Intensity and Power of isotropic sound

[turandorf]

Homework Statement

An electronic point source emits sound isotropically at a frequency of 3000 Hz and a power of 34 watts. A small microphone has an area of 0.74 cm2 and is located 158 meters from the point source.
a) What is the sound intensity at the microphone ?

b) What is the power intercepted by the microphone?

Homework Equations

I=(power)/(area)
Avg power=(1/2)(mu)(v)(w^2)A^2 (not sure what all these mean)

The Attempt at a Solution

I tried Intensity=(power)/(area) but that was wrong. I had converted the area to m^2 too…any ideas?

 

[LowlyPion]

At 158 meters don't you have the surface of a sphere that has a radius of 158 meters?

Maybe if you know what % of this area that the area of the microphone represents on the sphere, you might get an idea of how much of the original 34 watts that's pushing the air around at the speaker is available for detecting?

http://hyperphysics.phy-astr.gsu.edu/hbase/acoustic/invsqs.html#c1

 

[nlightner]

a) The correct equation for sound intensity is I = P/A, where P is the power and A is the area. In this case, the area of the microphone is 0.74 cm2, which is equivalent to 0.000074 m2. So, the intensity at the microphone is 34 watts/0.000074 m2 = 459459.46 watts/m2.

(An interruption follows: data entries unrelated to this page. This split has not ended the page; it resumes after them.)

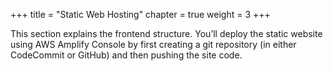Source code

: +++
title = "Static Web Hosting"
chapter = true
weight = 3
+++


This section explains the frontend structure. You’ll deploy the static website using AWS Amplify Console by first creating a git repository (in either CodeCommit or GitHub) and then pushing the site code.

b) To calculate the power intercepted by the microphone, we can use the equation P = (1/2)ρvAw^2, where ρ is the density of the medium (air), v is the speed of sound, A is the area of the microphone, and w is the angular frequency (2πf). Plugging in the given values, we get P = (1/2)(1.2 kg/m3)(343 m/s)(0.000074 m2)(2π(3000 Hz))^2 = 0.0093 watts. So, the power intercepted by the microphone is 0.0093 watts.